In this case, the recurring abdominal symptoms, the rash, and the results of examination of gastrointestinal-biopsy specimens obtained during endoscopic evaluation are consistent with a diagnosis of enterocolitis caused by strongyloides. I think it is unlikely that the patient cleared the initial infection. In addition, his low-grade fevers, weight loss, and profound malnutrition raise concern for a syndrome known as hyperinfection.

Strongyloides Hyperinfection Syndrome

Hyperinfection with S. stercoralis is the accumulation of a large burden of parasites during the autoinfection cycle. Parasites accumulate primarily in the colon, more in the right colon than in the left colon. The parasitic burden in the colon may be so high as to trigger mucosal compromise and sepsis caused by gram-negative rods. Major risk factors for hyperinfection are infection with human T-cell lymphotropic virus type I (HTLV-I) or the human immunodeficiency virus (HIV), iatrogenic immunosuppression, malignant tumors, and hypogammaglobulinemiaEosinophilia may be absent, as it is in this case. Mortality associated with strongyloides hyperinfection is estimated to exceed 10%.

Of all the risk factors, infection with HTLV-I is the most likely in this patient, in view of his history.

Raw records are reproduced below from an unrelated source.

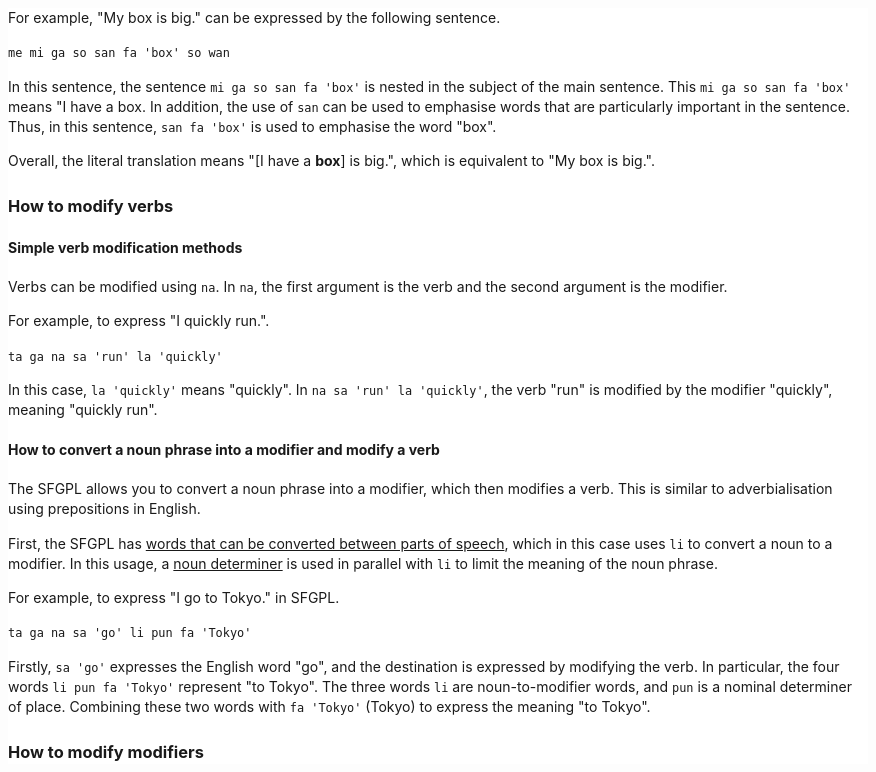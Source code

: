 For example, "My box is big." can be expressed by the following sentence.

```SFGPL
me mi ga so san fa 'box' so wan
```

In this sentence, the sentence ```mi ga so san fa 'box'``` is nested in the subject of the main sentence.
This ```mi ga so san fa 'box'``` means "I have a box.
In addition, the use of ```san``` can be used to emphasise words that are particularly important in the sentence.
Thus, in this sentence, ```san fa 'box'``` is used to emphasise the word "box".

Overall, the literal translation means "[I have a **box**] is big.", which is equivalent to "My box is big.".

### How to modify verbs

#### Simple verb modification methods

Verbs can be modified using ```na```.
In ```na```, the first argument is the verb and the second argument is the modifier.

For example, to express "I quickly run.".

```SFGPL
ta ga na sa 'run' la 'quickly'
```

In this case, ```la 'quickly'``` means "quickly".
In ```na sa 'run' la 'quickly'```, the verb "run" is modified by the modifier "quickly", meaning "quickly run".

#### How to convert a noun phrase into a modifier and modify a verb

The SFGPL allows you to convert a noun phrase into a modifier, which then modifies a verb.
This is similar to adverbialisation using prepositions in English.

First, the SFGPL has [words that can be converted between parts of speech](#12-part-of-speech-conversion), which in this case uses ```li``` to convert a noun to a modifier.
In this usage, a [noun determiner](#15-determinern) is used in parallel with ```li``` to limit the meaning of the noun phrase.

For example, to express "I go to Tokyo." in SFGPL.

```SFGPL
ta ga na sa 'go' li pun fa 'Tokyo'
```

Firstly, ```sa 'go'``` expresses the English word "go", and the destination is expressed by modifying the verb.
In particular, the four words ```li pun fa 'Tokyo'``` represent "to Tokyo".
The three words ```li``` are noun-to-modifier words, and ```pun``` is a nominal determiner of place.
Combining these two words with ```fa 'Tokyo'``` (Tokyo) to express the meaning "to Tokyo".

### How to modify modifiers
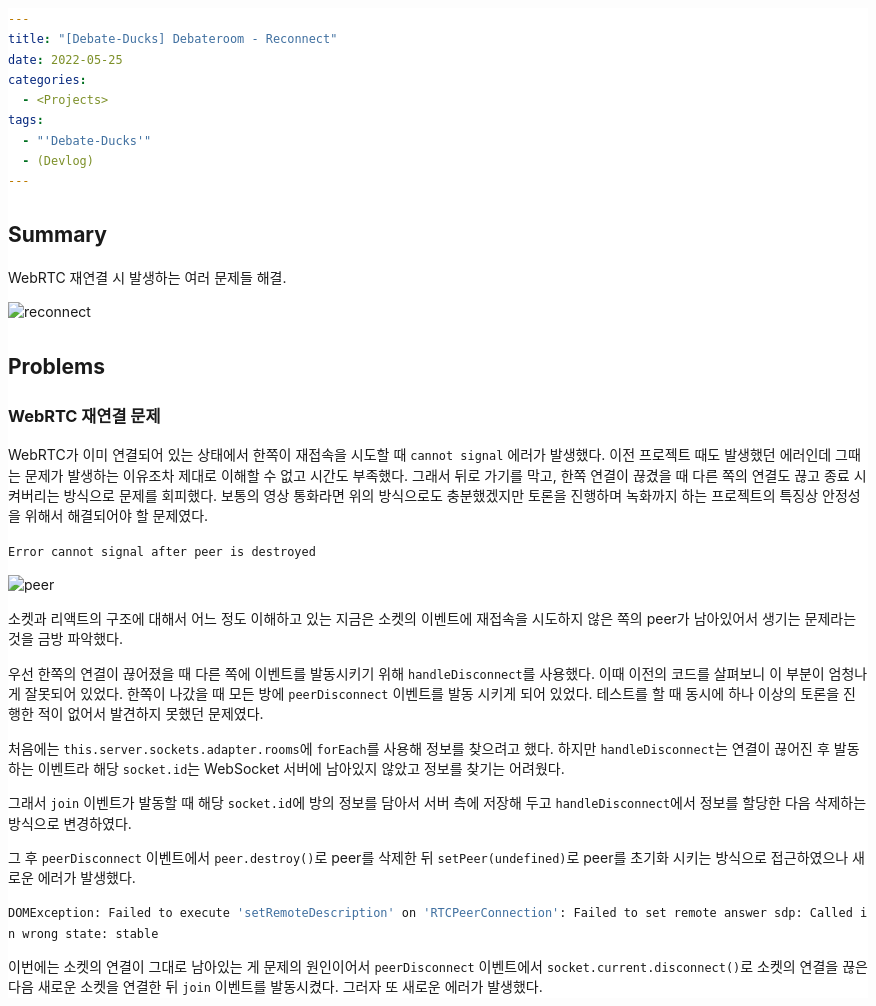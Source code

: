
 ```yaml
---
title: "[Debate-Ducks] Debateroom - Reconnect"
date: 2022-05-25
categories:
  - <Projects>
tags:
  - "'Debate-Ducks'"
  - (Devlog)
---
```


## Summary

WebRTC 재연결 시 발생하는 여러 문제들 해결.

<img width="800px" alt="reconnect" src="https://user-images.githubusercontent.com/84524514/170385170-08048515-eaea-4bf5-85c1-355e80a8957e.gif" ></img>

## Problems

### WebRTC 재연결 문제

WebRTC가 이미 연결되어 있는 상태에서 한쪽이 재접속을 시도할 때 `cannot signal` 에러가 발생했다. 이전 프로젝트 때도 발생했던 에러인데 그때는 문제가 발생하는 이유조차 제대로 이해할 수 없고 시간도 부족했다. 그래서 뒤로 가기를 막고, 한쪽 연결이 끊겼을 때 다른 쪽의 연결도 끊고 종료 시켜버리는 방식으로 문제를 회피했다. 보통의 영상 통화라면 위의 방식으로도 충분했겠지만 토론을 진행하며 녹화까지 하는 프로젝트의 특징상 안정성을 위해서 해결되어야 할 문제였다.

```bash
Error cannot signal after peer is destroyed
```

<img width="800" alt="peer" src="https://user-images.githubusercontent.com/84524514/170372767-d1964811-287f-42c9-9872-759b7f99927b.png">

소켓과 리액트의 구조에 대해서 어느 정도 이해하고 있는 지금은 소켓의 이벤트에 재접속을 시도하지 않은 쪽의 peer가 남아있어서 생기는 문제라는 것을 금방 파악했다.

우선 한쪽의 연결이 끊어졌을 때 다른 쪽에 이벤트를 발동시키기 위해 `handleDisconnect`를 사용했다. 이때 이전의 코드를 살펴보니 이 부분이 엄청나게 잘못되어 있었다. 한쪽이 나갔을 때 모든 방에 `peerDisconnect` 이벤트를 발동 시키게 되어 있었다. 테스트를 할 때 동시에 하나 이상의 토론을 진행한 적이 없어서 발견하지 못했던 문제였다.

처음에는 `this.server.sockets.adapter.rooms`에 `forEach`를 사용해 정보를 찾으려고 했다. 하지만 `handleDisconnect`는 연결이 끊어진 후 발동하는 이벤트라 해당 `socket.id`는 WebSocket 서버에 남아있지 않았고 정보를 찾기는 어려웠다.

그래서 `join` 이벤트가 발동할 때 해당 `socket.id`에 방의 정보를 담아서 서버 측에 저장해 두고 `handleDisconnect`에서 정보를 할당한 다음 삭제하는 방식으로 변경하였다.

그 후 `peerDisconnect` 이벤트에서 `peer.destroy()`로 peer를 삭제한 뒤 `setPeer(undefined)`로 peer를 초기화 시키는 방식으로 접근하였으나 새로운 에러가 발생했다.

```bash
DOMException: Failed to execute 'setRemoteDescription' on 'RTCPeerConnection': Failed to set remote answer sdp: Called in wrong state: stable
```

이번에는 소켓의 연결이 그대로 남아있는 게 문제의 원인이어서 `peerDisconnect` 이벤트에서 `socket.current.disconnect()`로 소켓의 연결을 끊은 다음 새로운 소켓을 연결한 뒤 `join` 이벤트를 발동시켰다. 그러자 또 새로운 에러가 발생했다.

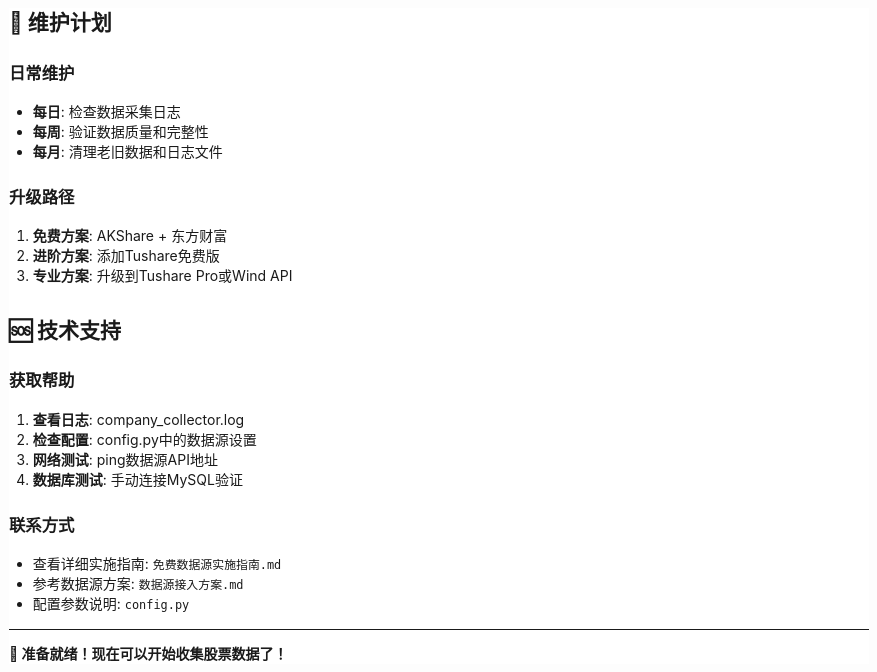 ## 📅 维护计划

### 日常维护
- **每日**: 检查数据采集日志
- **每周**: 验证数据质量和完整性
- **每月**: 清理老旧数据和日志文件

### 升级路径
1. **免费方案**: AKShare + 东方财富
2. **进阶方案**: 添加Tushare免费版
3. **专业方案**: 升级到Tushare Pro或Wind API

## 🆘 技术支持

### 获取帮助
1. **查看日志**: company_collector.log
2. **检查配置**: config.py中的数据源设置
3. **网络测试**: ping数据源API地址
4. **数据库测试**: 手动连接MySQL验证

### 联系方式
- 查看详细实施指南: `免费数据源实施指南.md`
- 参考数据源方案: `数据源接入方案.md`
- 配置参数说明: `config.py`

---

**🎉 准备就绪！现在可以开始收集股票数据了！**

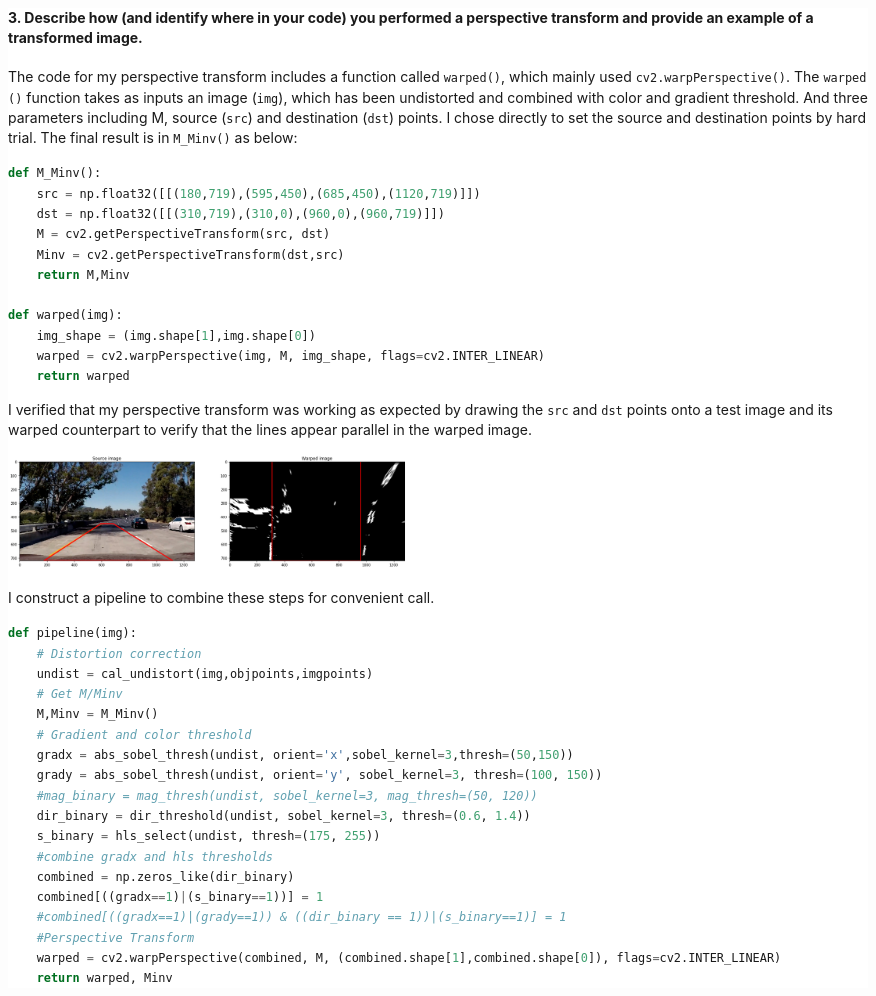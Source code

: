 

#### 3. Describe how (and identify where in your code) you performed a perspective transform and provide an example of a transformed image.

The code for my perspective transform includes a function called `warped()`, which mainly used `cv2.warpPerspective()`.  The `warped()` function takes as inputs an image (`img`), which has been undistorted and combined with color and gradient threshold. And three parameters including M, source (`src`) and destination (`dst`) points.  I chose directly to set the source and destination points by hard trial. The final result is in `M_Minv()` as below:

```python
def M_Minv():
    src = np.float32([[(180,719),(595,450),(685,450),(1120,719)]])
    dst = np.float32([[(310,719),(310,0),(960,0),(960,719)]])
    M = cv2.getPerspectiveTransform(src, dst)
    Minv = cv2.getPerspectiveTransform(dst,src)
    return M,Minv

def warped(img):
    img_shape = (img.shape[1],img.shape[0])
    warped = cv2.warpPerspective(img, M, img_shape, flags=cv2.INTER_LINEAR) 
    return warped
```

I verified that my perspective transform was working as expected by drawing the `src` and `dst` points onto a test image and its warped counterpart to verify that the lines appear parallel in the warped image.

<img src="./output_images/warped_line.png" width="400px">

I construct a pipeline to combine these steps for convenient call.

```python
def pipeline(img):  
    # Distortion correction
    undist = cal_undistort(img,objpoints,imgpoints)
    # Get M/Minv
    M,Minv = M_Minv()
    # Gradient and color threshold
    gradx = abs_sobel_thresh(undist, orient='x',sobel_kernel=3,thresh=(50,150))
    grady = abs_sobel_thresh(undist, orient='y', sobel_kernel=3, thresh=(100, 150))
    #mag_binary = mag_thresh(undist, sobel_kernel=3, mag_thresh=(50, 120))
    dir_binary = dir_threshold(undist, sobel_kernel=3, thresh=(0.6, 1.4)) 
    s_binary = hls_select(undist, thresh=(175, 255))
    #combine gradx and hls thresholds
    combined = np.zeros_like(dir_binary)    
    combined[((gradx==1)|(s_binary==1))] = 1
    #combined[((gradx==1)|(grady==1)) & ((dir_binary == 1))|(s_binary==1)] = 1
    #Perspective Transform
    warped = cv2.warpPerspective(combined, M, (combined.shape[1],combined.shape[0]), flags=cv2.INTER_LINEAR)
    return warped, Minv
```

[//]: # (Image References)
[image1]: ./output_images/undistorted_output.png "Undistorted"
[image2]: ./test_images/test1.jpg "Road Transformed"
[image3]: ./examples/binary_combo_example.jpg "Binary Example"
[image4]: ./examples/warped_straight_lines.jpg "Warp Example"
[image5]: ./examples/color_fit_lines.jpg "Fit Visual"
[image6]: ./examples/example_output.jpg "Output"
[video1]: ./project_video.mp4 "Video"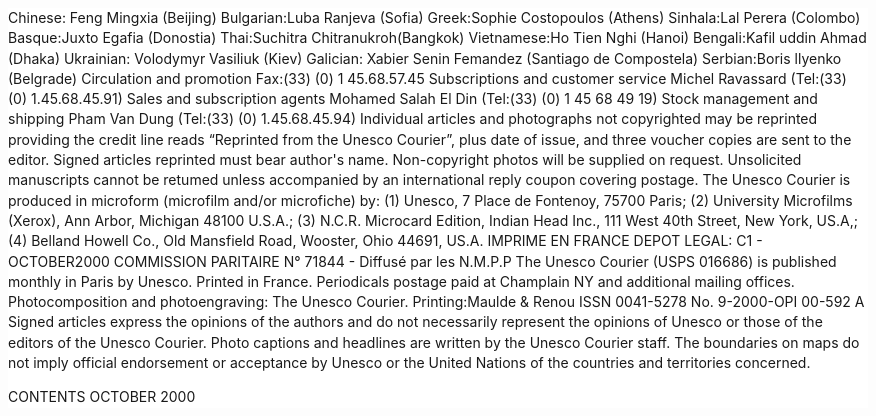 Chinese: Feng Mingxia (Beijing) 
Bulgarian:Luba Ranjeva (Sofia) 
Greek:Sophie Costopoulos (Athens) 
Sinhala:Lal Perera (Colombo) 
Basque:Juxto Egafia (Donostia) 
Thai:Suchitra Chitranukroh(Bangkok) 
Vietnamese:Ho Tien Nghi (Hanoi) 
Bengali:Kafil uddin Ahmad (Dhaka) 
Ukrainian: Volodymyr Vasiliuk (Kiev) 
Galician: Xabier Senin Femandez 
(Santiago de Compostela) 
Serbian:Boris llyenko (Belgrade) 
Circulation and promotion 
Fax:(33) (0) 1 45.68.57.45 
Subscriptions and customer service 
Michel Ravassard (Tel:(33) (0) 1.45.68.45.91) 
Sales and subscription agents 
Mohamed Salah El Din (Tel:(33) (0) 1 45 68 49 19) 
Stock management and shipping 
Pham Van Dung (Tel:(33) (0) 1.45.68.45.94) 
Individual articles and photographs not copyrighted may be reprinted 
providing the credit line reads “Reprinted from the Unesco Courier”, plus 
date of issue, and three voucher copies are sent to the editor. Signed 
articles reprinted must bear author's name. Non-copyright photos will be 
supplied on request. Unsolicited manuscripts cannot be retumed unless 
accompanied by an international reply coupon covering postage. The 
Unesco Courier is produced in microform (microfilm and/or microfiche) 
by: (1) Unesco, 7 Place de Fontenoy, 75700 Paris; (2) University Microfilms 
(Xerox), Ann Arbor, Michigan 48100 U.S.A.; (3) N.C.R. Microcard Edition, 
Indian Head Inc., 111 West 40th Street, New York, US.A,; (4) Belland 
Howell Co., Old Mansfield Road, Wooster, Ohio 44691, US.A. 
IMPRIME EN FRANCE 
DEPOT LEGAL: C1 - OCTOBER2000 
COMMISSION PARITAIRE N° 71844 - 
Diffusé par les N.M.P.P 
The Unesco Courier (USPS 016686) is published monthly in Paris by 
Unesco. Printed in France. Periodicals postage paid at Champlain NY and 
additional mailing offices. 
Photocomposition and photoengraving: 
The Unesco Courier. 
Printing:Maulde & Renou 
ISSN 0041-5278 No. 9-2000-OPI 00-592 A 
Signed articles express the opinions of the authors and do not 
necessarily represent the opinions of Unesco or those of the 
editors of the Unesco Courier. Photo captions and headlines are 
written by the Unesco Courier staff. The boundaries on maps do 
not imply official endorsement or acceptance by Unesco or the 
United Nations of the countries and territories concerned. 
 
CONTENTS 
OCTOBER 2000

HTLV-I is endemic in the Caribbean, South America, southern Japan, south and central Africa, and the Middle East. Transmission typically occurs vertically from mother to child through breast-feeding but can also occur from sexual contact, blood transfusions, or intravenous drug abuse. Infection with HTLV-I promotes a type 1 helper T-cell (Th1) response (characterized by interferon-γ production and the promotion of a cellular immune response to intracellular pathogens), rather than a type 2 helper T-cell (Th2) response (characterized by the production of interleukins 4, 5, and 13 and IgE, facilitating a humoral immune response to extracellular pathogens); therefore, the host defenses against extracellular parasitic infections such as strongyloides are effectively down-regulated. For this reason, HTLV-I infection is also associated with treatment failure. Stool examination for ova and parasites can be insensitive in patients without hyperinfection, but organisms are usually detectable in patients with hyperinfection. The presence of filariform larvae and rhabditiform larvae in the stool is a clue that autoinfection has occurred, and a high parasite burden suggests hyperinfection. Serologic tests for anti-strongyloides antibodies can be helpful, but endoscopic biopsies can greatly assist in making the diagnosis. In patients with disseminated disease and pulmonary symptoms, the organism may be found in the sputum.